Cytosolic ATPases, p97 and NSF, are sufficient to mediate rapid membrane fusion.

Much recent work has focussed on the role of membrane-bound components in fusion. We show here that p97 and NSF are sufficient to mediate rapid membrane fusion. Fractionation of cytosol revealed that p97 and its co-factor, p47, constitutes the major fusion activity. This was confirmed by depleting p97 from the cytosol, which resulted in an 80% decrease in fusion. Using purified protein, p97 or NSF was found to be sufficient to mediate rapid fusion in an ATP-dependent manner.
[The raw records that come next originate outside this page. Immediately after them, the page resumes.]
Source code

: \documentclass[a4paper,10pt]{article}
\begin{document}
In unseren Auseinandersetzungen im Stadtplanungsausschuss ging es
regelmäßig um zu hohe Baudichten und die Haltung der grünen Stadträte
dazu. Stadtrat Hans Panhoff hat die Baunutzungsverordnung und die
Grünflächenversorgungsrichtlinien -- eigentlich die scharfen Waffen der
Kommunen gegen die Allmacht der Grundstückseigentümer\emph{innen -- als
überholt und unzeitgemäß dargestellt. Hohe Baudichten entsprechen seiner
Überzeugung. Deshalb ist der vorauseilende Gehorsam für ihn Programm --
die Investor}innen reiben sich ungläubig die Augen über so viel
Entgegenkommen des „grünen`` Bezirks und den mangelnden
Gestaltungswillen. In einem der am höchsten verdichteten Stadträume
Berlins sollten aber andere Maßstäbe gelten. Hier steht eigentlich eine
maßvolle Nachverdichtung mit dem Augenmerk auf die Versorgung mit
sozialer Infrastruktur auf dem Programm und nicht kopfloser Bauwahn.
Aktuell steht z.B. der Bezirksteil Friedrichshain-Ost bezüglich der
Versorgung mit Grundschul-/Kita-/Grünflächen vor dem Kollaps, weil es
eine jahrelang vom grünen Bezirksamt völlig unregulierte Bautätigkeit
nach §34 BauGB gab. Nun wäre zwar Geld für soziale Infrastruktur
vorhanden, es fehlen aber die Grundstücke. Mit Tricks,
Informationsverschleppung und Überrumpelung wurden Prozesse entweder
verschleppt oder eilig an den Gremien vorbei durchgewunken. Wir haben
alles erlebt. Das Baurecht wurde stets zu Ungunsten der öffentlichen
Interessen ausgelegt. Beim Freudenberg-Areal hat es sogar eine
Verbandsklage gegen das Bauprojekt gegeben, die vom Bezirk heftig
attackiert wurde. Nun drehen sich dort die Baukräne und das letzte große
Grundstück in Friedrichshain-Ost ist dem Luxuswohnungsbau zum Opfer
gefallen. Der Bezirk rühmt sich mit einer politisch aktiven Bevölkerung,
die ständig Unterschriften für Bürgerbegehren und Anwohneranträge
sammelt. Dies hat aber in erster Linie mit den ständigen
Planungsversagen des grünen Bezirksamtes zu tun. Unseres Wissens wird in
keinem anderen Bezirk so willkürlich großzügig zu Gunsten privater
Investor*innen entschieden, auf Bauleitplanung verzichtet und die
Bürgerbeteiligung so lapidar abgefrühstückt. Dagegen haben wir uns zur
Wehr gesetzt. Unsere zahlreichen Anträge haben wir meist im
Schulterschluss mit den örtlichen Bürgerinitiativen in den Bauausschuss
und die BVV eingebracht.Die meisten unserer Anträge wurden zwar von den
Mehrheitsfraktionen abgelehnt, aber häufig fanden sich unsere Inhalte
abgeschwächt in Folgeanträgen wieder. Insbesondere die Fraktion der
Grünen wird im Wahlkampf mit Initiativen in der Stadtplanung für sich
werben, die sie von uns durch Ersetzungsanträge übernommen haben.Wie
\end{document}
A regulatory role was observed for their corresponding co-factors, p47 and alpha-SNAP. When present at a molar ratio half of that of the ATPase, both co-factors increased fusion activity significantly. Intriguingly, at this ratio the ATPase activity of the complex measured in solution was at its lowest, suggesting that the co-factor stabilizes the ATP state. The fusion event involved mixing of both leaflets of the opposing membranes and contents of liposomes. We conclude from these data that p97, NSF and perhaps other related ATPases catalyse rapid and complete fusion between lipid bilayers on opposing membranes. This highlights a new role for p97 and NSF and prompts a re-evaluation of current fusion models.[1]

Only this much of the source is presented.